Abandoned by her brothers for the holidays, NEWSWEEK's Ginanne Brownell and her mother took off on an Antipodean adventure in New Zealand. Traversing the islands by car, they soon discovered it always takes twice as long as expected to get anywhere because of the windy roads, car-stopping scenery--and, of course, all those sheep.

Rotorua: Some call it the Las Vegas of New Zealand, although there are no casino slots--just lots of tourists. The small city, located in the central part of the north island, is famous not just for being the heart of Maori culture, but also for its thermal springs and bubbling mud. Head to Whakarewarewa (, a Maori village in the midst of the thermal reserve. Locals provide tours of the village, and you'll have the chance to watch traditional Maori dancing and singing and enjoy delicious corn boiled in the thermal waters. (Note: add the butter to the plastic bag and shake -- don't be dumb like me and spread the butter with your bare hands. It's messy and you'll give yourself away as a tourist!) Te Puia (, a Maori cultural center, lets you glimpse traditional weaving and wood-carving workshops amidst the geysers. (Pohutu, the largest, erupts between 10 and 20 times a day.) Stay for a Hangi lunch—meat, potatoes, carrots, onions and corn are cooked in the ground over hot river stones. Delicious and different!

Wobbly Kea: Named after a cheeky local parrot breed indigenous to the South Island, the Wobbly Kea restaurant in Arthur's Pass village ( is a great lunch set in incredible surroundings. To get there, you could take the TrazAlpine train from Christchurch to Greymouth, but it's much more fun to drive—especially across the heart-stopping Otira Viaduct, suspended 100 meters above a stunning valley (the area is aptly named Death's Corner). After you've successfully crossed, head to the Wobbly Kea to fill your gob. I had a delicious lamb salad with yogurt dressing and my mother had a yummy chicken, brie and cranberry sandwich on homemade wheat bread. They also serve up pizzas, nachos and burgers. It could have been the mountain air, but this food was fab!

Hokitika: This hopping village is the gateway to glacier country and the center of New Zealand's jade-crafts trade. Jade is the country's requisite tourist trinket, and along with the predictably touristy places, the town offers some quality shops like the Hokitika Craft Gallery Cooperative (, which sells hand-carved earrings, well-crafted pottery and original watercolors and paintings. At the Hokitika Glass Blowing Studio (, you can watch local artisans craft beautiful vases, bowls and baubles. Some pieces are divine—others a bit kitsch. But it's a fun stop nonetheless. Grab lunch or dinner at Café de Paris, where they serve up freshly caught fish and exquisite desserts.

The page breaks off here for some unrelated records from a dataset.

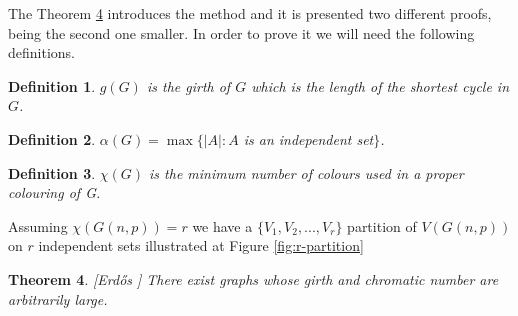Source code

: \documentclass[12pt,twoside,a4paper,bibliography=totocnumbered]{book}
\numberwithin{equation}{section}
\newtheorem{theorem}             {Theorem}[section]
\newtheorem{definition}	[theorem] {Definition}
\theoremstyle{remark}
\begin{document}


The Theorem \ref{erdoss} introduces the method and it is presented two different proofs, being the second one smaller. In order to prove it we will need the following definitions.

\begin{definition}\label{def:girth}
$g(G)$ is the girth of $G$ which is the length of the shortest cycle in $G$. 
\end{definition}
\begin{definition}\label{def:independencenumber}
$\alpha(G) = \max\{|A|: A$ is an independent set$\}$.
\end{definition}
\begin{definition}\label{def:chromaticnumber}
$\chi(G)$ is the minimum number of colours used in a proper colouring of G.
\end{definition}
Assuming $\chi(G(n,p)) = r$ we have a $\{V_1,V_2,...,V_r\}$ partition of $V(G(n,p))$ on $r$ independent sets illustrated at Figure \ref{fig:r-partition}


\begin{theorem}\label{erdoss}[{Erd\H{o}s \cite{Er59}}] There exist graphs whose girth and chromatic number are arbitrarily large.
\end{theorem}
\end{document}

Cook 'n' With Gas: This fine little bistro in Christchurch ( is both the locals' favorites and one of the town's top tables. The restaurant has won numerous awards for its sumptious cuisine and efficient service. I loved the New Zealand mussels in gruyere and speck sauce, while my mother enjoyed the BBQ venison in a port wine glaze. And those were just the starters! The Strawberry-Paris-Brest was like nothing I have tasted: hokey-pokey ice cream (that's vanilla with crunchy toffee) and a choux bun (almost like a profiterole without the cream) served over a butterscotch sauce, with toasted almonds, passion fruit and, of course, strawberries. This is a dessert I will compare all others to.

Milford Sound Cruises: The best way to see this part of fjordland is to take a cruise through the sound. During the day these are crowded affairs with noisy backpackers and confused tourists in matching sweatshirts, so opt for an overnight cruise that leaves around 4 p.m. and returns to port at 9 a.m. the next day. Mom and I opted for the Milford Mariner (, a more upscale version of the various overnighters, which included delectable food (think salmon, lamb and and the ever-popular hokey-pokey). The cruise takes you up the sound into the Tasman Sea, with a two-hour stop for those inclined to do some kayaking and swimming. The scenery is amazing—the mountains tower 600 meters above the water, and the breathtaking waterfalls are some of the world's best: Stirling Falls plunges 50 stories, three times the distance of Niagara! It's little wonder Peter Jackson used New Zealand as his backdrop for the "Lord of the Rings" trilogy (the "Narnia" series and the newly released "The Water Horse" were also filmed here). Middle Earth never looked so good!